Yesterday I attended a day’s training out on be the diocese and The Weddings Project. The purpose of the day was to help us to make sure our weddings were as good for the couple as they possibly good be and that we, as churches, give a clear message that marriage is a good thing and that we want to help those who are considering this big step. The weddings projects has identified some particular good ways where we can help and work with the couple …. but I’m not going to go into them as you can read them on the weddings project website if you want to.
The day started with the video that I have posted above. We were asked to watch the video and chat about why this has been seen by nearly 59 million people and how we would feel, and how our church would feel, if we held a wedding like this. As the video progressed a tear was brought to my eye – just for the sheer joy this couple and their guests were expressing – it was amazing to see.
When we got to the discussion I think a majority of people were enthusiastic but there were a significant number of worried voices – people concerned with how it would make them look, people concerned that if we ‘allowed’ this then people would just be taking the mickey out of the seriousness of the ceremony. These people seemed to be trying to ‘protect’ something … but their concern worried me because I think they were in danger of falling into the trap of thinking that our ministry is all about us. It’s easy to think we have control and this, I think, is one of the reasons why church weddings are in decline.
As church, as Christians, we need to realise we are called to serve, to make a difference, to welcome. We are not called to maintain a status quo, we are called to exist for the benefit of others.
The Archbishop of York reminded us in his amazing poignant way yesterday via a video clip that we do not own the church:
‘We are guests, not hosts. As guests we bring gifts – our building, our faith, our truth. Christ is the host and we are invited a long’

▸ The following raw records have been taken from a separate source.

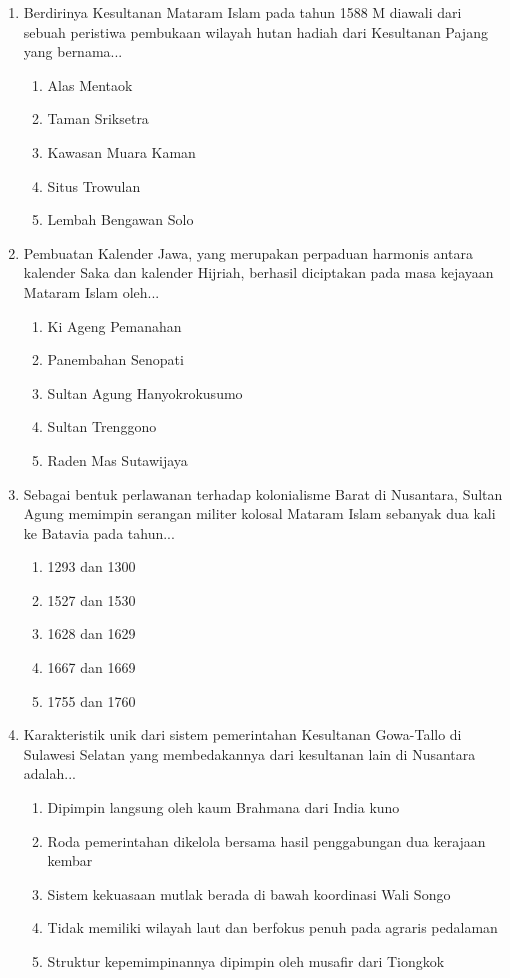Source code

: \documentclass[12pt, a4paper]{article}
\begin{document}
\begin{enumerate}[label=\arabic*.]
    \item Berdirinya Kesultanan Mataram Islam pada tahun 1588 M diawali dari sebuah peristiwa pembukaan wilayah hutan hadiah dari Kesultanan Pajang yang bernama...
    \begin{enumerate}[label=\Alph*.]
        \item Alas Mentaok
        \item Taman Sriksetra
        \item Kawasan Muara Kaman
        \item Situs Trowulan
        \item Lembah Bengawan Solo
    \end{enumerate}

    \item Pembuatan Kalender Jawa, yang merupakan perpaduan harmonis antara kalender Saka dan kalender Hijriah, berhasil diciptakan pada masa kejayaan Mataram Islam oleh...
    \begin{enumerate}[label=\Alph*.]
        \item Ki Ageng Pemanahan
        \item Panembahan Senopati
        \item Sultan Agung Hanyokrokusumo
        \item Sultan Trenggono
        \item Raden Mas Sutawijaya
    \end{enumerate}

    \item Sebagai bentuk perlawanan terhadap kolonialisme Barat di Nusantara, Sultan Agung memimpin serangan militer kolosal Mataram Islam sebanyak dua kali ke Batavia pada tahun...
    \begin{enumerate}[label=\Alph*.]
        \item 1293 dan 1300
        \item 1527 dan 1530
        \item 1628 dan 1629
        \item 1667 dan 1669
        \item 1755 dan 1760
    \end{enumerate}

    \item Karakteristik unik dari sistem pemerintahan Kesultanan Gowa-Tallo di Sulawesi Selatan yang membedakannya dari kesultanan lain di Nusantara adalah...
    \begin{enumerate}[label=\Alph*.]
        \item Dipimpin langsung oleh kaum Brahmana dari India kuno
        \item Roda pemerintahan dikelola bersama hasil penggabungan dua kerajaan kembar
        \item Sistem kekuasaan mutlak berada di bawah koordinasi Wali Songo
        \item Tidak memiliki wilayah laut dan berfokus penuh pada agraris pedalaman
        \item Struktur kepemimpinannya dipimpin oleh musafir dari Tiongkok
    \end{enumerate}


\end{enumerate}
\end{document}
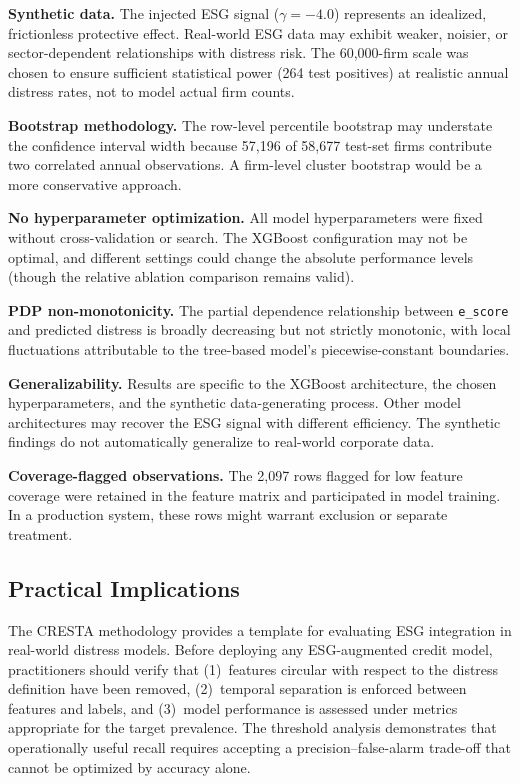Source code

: \documentclass[sigconf,anonymous]{acmart}
\begin{document}
\textbf{Synthetic data.} The injected ESG signal ($\gamma = -4.0$) represents an idealized, frictionless protective effect. Real-world ESG data may exhibit weaker, noisier, or sector-dependent relationships with distress risk. The 60,000-firm scale was chosen to ensure sufficient statistical power (264 test positives) at realistic annual distress rates, not to model actual firm counts.

\textbf{Bootstrap methodology.} The row-level percentile bootstrap may understate the confidence interval width because 57,196 of 58,677 test-set firms contribute two correlated annual observations. A firm-level cluster bootstrap would be a more conservative approach.

\textbf{No hyperparameter optimization.} All model hyperparameters were fixed without cross-validation or search. The XGBoost configuration may not be optimal, and different settings could change the absolute performance levels (though the relative ablation comparison remains valid).

\textbf{PDP non-monotonicity.} The partial dependence relationship between \texttt{e\_score} and predicted distress is broadly decreasing but not strictly monotonic, with local fluctuations attributable to the tree-based model's piecewise-constant boundaries.

\textbf{Generalizability.} Results are specific to the XGBoost architecture, the chosen hyperparameters, and the synthetic data-generating process. Other model architectures may recover the ESG signal with different efficiency. The synthetic findings do not automatically generalize to real-world corporate data.

\textbf{Coverage-flagged observations.} The 2,097 rows flagged for low feature coverage were retained in the feature matrix and participated in model training. In a production system, these rows might warrant exclusion or separate treatment.

\subsection{Practical Implications}
The CRESTA methodology provides a template for evaluating ESG integration in real-world distress models. Before deploying any ESG-augmented credit model, practitioners should verify that (1)~features circular with respect to the distress definition have been removed, (2)~temporal separation is enforced between features and labels, and (3)~model performance is assessed under metrics appropriate for the target prevalence. The threshold analysis demonstrates that operationally useful recall requires accepting a precision--false-alarm trade-off that cannot be optimized by accuracy alone.
\end{document}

We are all guests in Christ’s church. Christ loves it when we come and Christ loves it when others come. As guests we are asked to invite other guests …. but we can’t tell them how they should come, or how they should behave, or what they should do ….. we are not hosts …. we are guests. The host is Jesus and, as we now, Jesus is accepting of everyone … no matter how they look, sound, behave or what they believe.
During this Advent time of waiting I have been thinking, with little success, of some aspect of my faith to contemplate futher. I wonder whether I have had little success and have had to start late, or wait, this Advent because yesterday God shared with me something I need to re-learn, remember and re-contemplate ….
I am a guest in Christ’s church, not a host.